Mr Saraki also expressed concern about his safety following Tuesday’s siege by security
Read the full letter below:
RE: LETTER OF INVITATION
I wish to acknowledge your letter, ref CR: 3000/IGPSEC/ABJ/VOL.,131/707, dated 23rd of July 2018.
- For the record, I should mention that received your letter at8:30pm on Monday 23rd July, inviting me for the next day at 8am. The two lawyers whose advice I needed were in Calabar and Lagos and had to travel to Abuja today.
- As you are aware, the Deputy President of the Senate was unable to leave his residence this morning to preside over the senate having being prevented from doing so by security agents. If he had been able to preside over the senate, I would have honoured your invitation. The absence of both presiding officers would have voided the sitting of the senate. This would have been damaging to National interest, particularly in the light of very important legislative matters that needed to be addressed in view of the imminent recess of the National Assembly. These included consideration of the Electoral Bill, which was incidentally passed today.

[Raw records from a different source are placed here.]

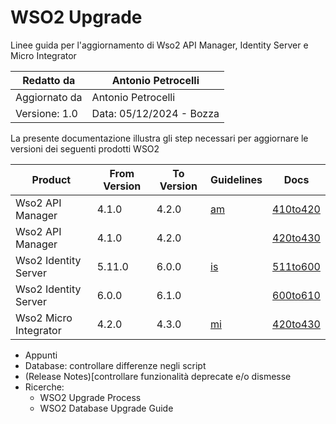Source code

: # WSO2 Upgrade
 Linee guida per l'aggiornamento di Wso2 API Manager, Identity Server e Micro Integrator

|Redatto da    |Antonio Petrocelli                   |
|--------------|-------------------------------------|
|Aggiornato da |Antonio Petrocelli                   |
|Versione: 1.0 |Data: 05/12/2024 - Bozza             |

La presente documentazione illustra gli step necessari per aggiornare le versioni dei seguenti prodotti WSO2

|Product                |From Version   |To Version |Guidelines |Docs                      |
|-----------------------|---------------|-----------|-----------|--------------------------|
|Wso2 API Manager       |4.1.0          |4.2.0      |[am](/am/) |[410to420](/am/410to420/) |
|Wso2 API Manager       |4.1.0          |4.2.0      |           |[420to430](/am/420to430/) |
|Wso2 Identity Server   |5.11.0         |6.0.0      |[is](/is/) |[511to600](/is/511to600/) |
|Wso2 Identity Server   |6.0.0          |6.1.0      |           |[600to610](/is/600to610/) |
|Wso2 Micro Integrator  |4.2.0          |4.3.0      |[mi](/mi/) |[420to430](/mi/420to430/) |

* Appunti
* Database: controllare differenze negli script
* (Release Notes)[controllare funzionalità deprecate e/o dismesse
* Ricerche:
    * WSO2 Upgrade Process
    * WSO2 Database Upgrade Guide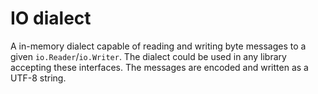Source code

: # IO dialect

A in-memory dialect capable of reading and writing byte messages to a given `io.Reader`/`io.Writer`.
The dialect could be used in any library accepting these interfaces.
The messages are encoded and written as a UTF-8 string.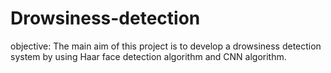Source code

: # Drowsiness-detection
objective: The main aim of this project is to develop a drowsiness detection system by using Haar face detection algorithm and CNN algorithm.
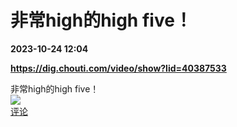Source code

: # 非常high的high five！

**2023-10-24 12:04**

**https://dig.chouti.com/video/show?lid=40387533**

非常high的high five！  
![](https://img3.chouti.com/CHOUTI_20231024/D57519A8FC16423FAE0E467553B53368_W960H1706.jpg)  
[评论](https://m.chouti.com/link/40387533)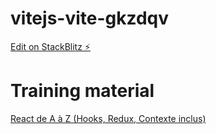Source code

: # vitejs-vite-gkzdqv

[Edit on StackBlitz ⚡️](https://stackblitz.com/edit/vitejs-vite-gkzdqv)

# Training material

[React de A à Z (Hooks, Redux, Contexte inclus)](https://www.udemy.com/course/react-formation-complete/)
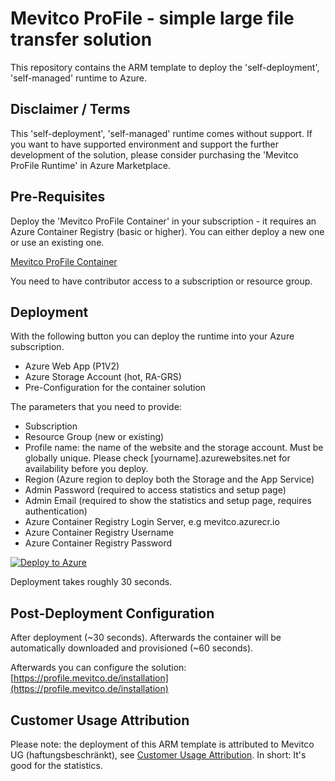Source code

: # Mevitco ProFile - simple large file transfer solution

This repository contains the ARM template to deploy the 'self-deployment', 'self-managed' runtime to Azure.

## Disclaimer / Terms

This 'self-deployment', 'self-managed' runtime comes without support. 
If you want to have supported environment and support the further development of the solution, please consider purchasing the 'Mevitco ProFile Runtime' in Azure Marketplace.

## Pre-Requisites

Deploy the 'Mevitco ProFile Container' in your subscription - it requires an Azure Container Registry (basic or higher). You can either deploy a new one or use an existing one.

[Mevitco ProFile Container](https://azuremarketplace.microsoft.com/en-us/marketplace/apps/mevitco.profile-container?tab=Overview)

You need to have contributor access to a subscription or resource group.

## Deployment

With the following button you can deploy the runtime into your Azure subscription.
* Azure Web App (P1V2)
* Azure Storage Account (hot, RA-GRS)
* Pre-Configuration for the container solution

The parameters that you need to provide: 

* Subscription
* Resource Group (new or existing)
* Profile name: the name of the website and the storage account. Must be globally unique. Please check [yourname].azurewebsites.net for availability before you deploy.
* Region (Azure region to deploy both the Storage and the App Service)
* Admin Password (required to access statistics and setup page)
* Admin Email (required to show the statistics and setup page, requires authentication)
* Azure Container Registry Login Server, e.g mevitco.azurecr.io
* Azure Container Registry Username
* Azure Container Registry Password

[![Deploy to Azure](https://aka.ms/deploytoazurebutton)](https://portal.azure.com/#create/Microsoft.Template/uri/https%3A%2F%2Fraw.githubusercontent.com%2FMaxMelcher%2Fmevitco.profile.runtime%2Fmain%2FmainTemplate.json)

Deployment takes roughly 30 seconds.

## Post-Deployment Configuration

After deployment (~30 seconds). Afterwards the container will be automatically downloaded and provisioned (~60 seconds).

Afterwards you can configure the solution: [https://profile.mevitco.de/installation](https://profile.mevitco.de/installation)

## Customer Usage Attribution

Please note: the deployment of this ARM template is attributed to Mevitco UG (haftungsbeschränkt), see [Customer Usage Attribution](https://docs.microsoft.com/en-us/azure/marketplace/azure-partner-customer-usage-attribution). In short: It's good for the statistics.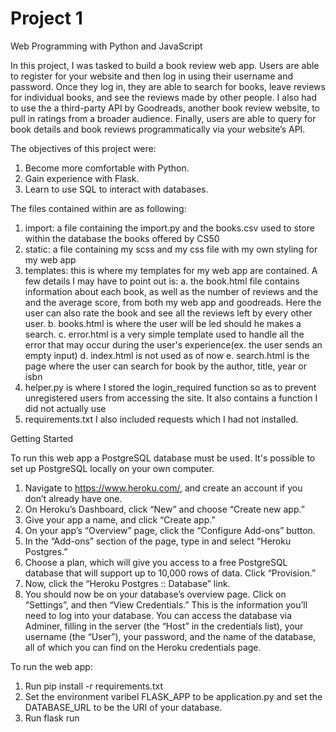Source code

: # Project 1

Web Programming with Python and JavaScript

In this project, I was tasked to build a book review web app. Users are able to register for your website and then log in using their username and password. Once they log in, they are able to search for books, leave reviews for individual books, and see the reviews made by other people. I also had to use the a third-party API by Goodreads, another book review website, to pull in ratings from a broader audience. Finally, users are able to query for book details and book reviews programmatically via your website’s API.

The objectives of this project were:
1. Become more comfortable with Python.
2. Gain experience with Flask.
3. Learn to use SQL to interact with databases.


The files contained within are as following:
1. import: a file containing the import.py and the books.csv used to store within the database the books offered by CS50
2. static: a file containing my scss and my css file with my own styling for my web app
3. templates: this is where my templates for my web app are contained. A few details I may have to point out is:
            a. the book.html file contains information about each book, as well as the number of reviews and the and the average score, from both my web app and goodreads. Here the user can also rate the book and see all the reviews left by every other user.
            b. books.html is where the user will be led should he makes a search.
            c. error.html is a very simple template used to handle all the error that may occur during the user's experience(ex. the user sends an empty input)
            d. index.html is not used as of now
            e. search.html is the page where the user can search for book by the author, title, year or isbn
4. helper.py is where I stored the login_required function so as to prevent unregistered users from accessing the site. It also contains a function I did not actually use
5. requirements.txt I also included requests which I had not installed.

Getting Started

To run this web app a PostgreSQL database must be used. It's possible to set up PostgreSQL locally on your own computer.

1. Navigate to https://www.heroku.com/, and create an account if you don’t already have one.
2. On Heroku’s Dashboard, click “New” and choose “Create new app.”
3. Give your app a name, and click “Create app.”
4. On your app’s “Overview” page, click the “Configure Add-ons” button.
5. In the “Add-ons” section of the page, type in and select “Heroku Postgres.”
6. Choose a plan, which will give you access to a free PostgreSQL database that will support up to 10,000 rows of data. Click “Provision.”
7. Now, click the “Heroku Postgres :: Database” link.
8. You should now be on your database’s overview page. Click on “Settings”, and then “View Credentials.” This is the information you’ll need to log into your database. You can access the database via Adminer, filling in the server (the “Host” in the credentials list), your username (the “User”), your password, and the name of the database, all of which you can find on the Heroku credentials page.

To run the web app:

1. Run pip install -r requirements.txt
2. Set the environment varibel FLASK_APP to be application.py and set the DATABASE_URL to be the URI of your database.
3. Run flask run

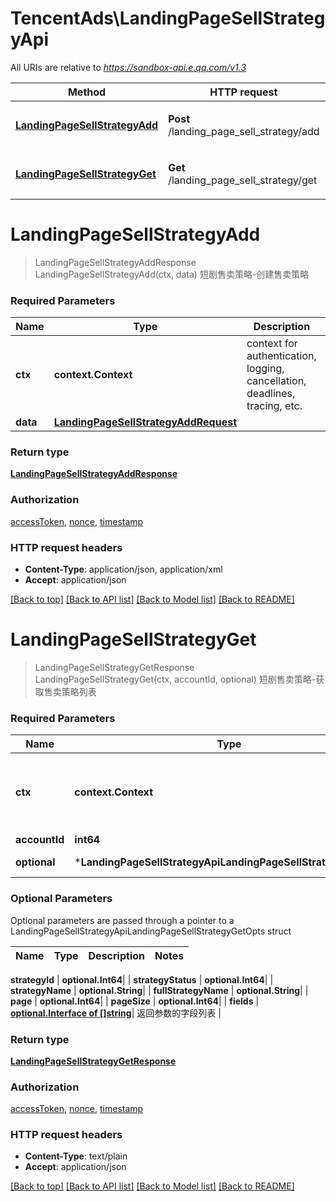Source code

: # TencentAds\LandingPageSellStrategyApi

All URIs are relative to *https://sandbox-api.e.qq.com/v1.3*

Method | HTTP request | Description
------------- | ------------- | -------------
[**LandingPageSellStrategyAdd**](LandingPageSellStrategyApi.md#LandingPageSellStrategyAdd) | **Post** /landing_page_sell_strategy/add | 短剧售卖策略-创建售卖策略
[**LandingPageSellStrategyGet**](LandingPageSellStrategyApi.md#LandingPageSellStrategyGet) | **Get** /landing_page_sell_strategy/get | 短剧售卖策略-获取售卖策略列表


# **LandingPageSellStrategyAdd**
> LandingPageSellStrategyAddResponse LandingPageSellStrategyAdd(ctx, data)
短剧售卖策略-创建售卖策略

### Required Parameters

Name | Type | Description  | Notes
------------- | ------------- | ------------- | -------------
 **ctx** | **context.Context** | context for authentication, logging, cancellation, deadlines, tracing, etc.
  **data** | [**LandingPageSellStrategyAddRequest**](LandingPageSellStrategyAddRequest.md)|  | 

### Return type

[**LandingPageSellStrategyAddResponse**](LandingPageSellStrategyAddResponse.md)

### Authorization

[accessToken](../README.md#accessToken), [nonce](../README.md#nonce), [timestamp](../README.md#timestamp)

### HTTP request headers

 - **Content-Type**: application/json, application/xml
 - **Accept**: application/json

[[Back to top]](#) [[Back to API list]](../README.md#documentation-for-api-endpoints) [[Back to Model list]](../README.md#documentation-for-models) [[Back to README]](../README.md)

# **LandingPageSellStrategyGet**
> LandingPageSellStrategyGetResponse LandingPageSellStrategyGet(ctx, accountId, optional)
短剧售卖策略-获取售卖策略列表

### Required Parameters

Name | Type | Description  | Notes
------------- | ------------- | ------------- | -------------
 **ctx** | **context.Context** | context for authentication, logging, cancellation, deadlines, tracing, etc.
  **accountId** | **int64**|  | 
 **optional** | ***LandingPageSellStrategyApiLandingPageSellStrategyGetOpts** | optional parameters | nil if no parameters

### Optional Parameters
Optional parameters are passed through a pointer to a LandingPageSellStrategyApiLandingPageSellStrategyGetOpts struct

Name | Type | Description  | Notes
------------- | ------------- | ------------- | -------------

 **strategyId** | **optional.Int64**|  | 
 **strategyStatus** | **optional.Int64**|  | 
 **strategyName** | **optional.String**|  | 
 **fullStrategyName** | **optional.String**|  | 
 **page** | **optional.Int64**|  | 
 **pageSize** | **optional.Int64**|  | 
 **fields** | [**optional.Interface of []string**](string.md)| 返回参数的字段列表 | 

### Return type

[**LandingPageSellStrategyGetResponse**](LandingPageSellStrategyGetResponse.md)

### Authorization

[accessToken](../README.md#accessToken), [nonce](../README.md#nonce), [timestamp](../README.md#timestamp)

### HTTP request headers

 - **Content-Type**: text/plain
 - **Accept**: application/json

[[Back to top]](#) [[Back to API list]](../README.md#documentation-for-api-endpoints) [[Back to Model list]](../README.md#documentation-for-models) [[Back to README]](../README.md)

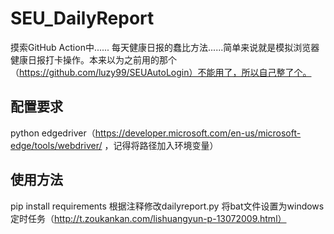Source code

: # SEU_DailyReport
摸索GitHub Action中......
每天健康日报的蠢比方法......简单来说就是模拟浏览器健康日报打卡操作。本来以为之前用的那个（https://github.com/luzy99/SEUAutoLogin）不能用了，所以自己整了个。


## 配置要求
python
edgedriver（https://developer.microsoft.com/en-us/microsoft-edge/tools/webdriver/ ，记得将路径加入环境变量）


## 使用方法
pip install requirements
根据注释修改dailyreport.py
将bat文件设置为windows定时任务（http://t.zoukankan.com/lishuangyun-p-13072009.html）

- You will recall that Mr. President had earlier directed as a courtesy to this office, that in the event of any request for further information from me, you should either send your personnel to my office or obtain a written response from me.
- I need to place on record as well, that following the incident of being harassed and threatened at my residence by the police early this morning, I am deeply concerned over my physical security.
- I request you therefore, to please assign your personnel who need information on this matter, to meet me in my office, immediately after plenary today, ortomorrow or any other day at your convenience.
- Thank you.
Mr Saraki was initially invited for questioning in early June after some of the Offa robbery suspects allegedly confessed to being sponsored by him. But this approach was later abandoned by the police who asked him to turn in a written response to the allegations instead. The Senate President consequently sent a written response to the allegations. The police had been largely mum about the matter, until the Monday invitation.
In his initial response on Monday, Mr Saraki denied all allegations of involvement in the planning or execution of the Offa robbery in April which caused the death of over a score people.
He alleged that the police were involved in an elaborate, federal government-backed scheme aimed at railroading him into remaining at the ruling All Progressives Congress.
Although the police believe they have enough evidence to nail Mr Saraki for his alleged role in the crimes in Offa, the Attorney General of the Federation, Abubakar Malami, however disagreed. In a letter to the police, Mr Malami’s office said it reviewed the evidence of the police and found there was no evidence that linked Mr Saraki with the crime suspects.
The police have not reacted publicly since Tuesday that Mr Saraki sent his latest letter.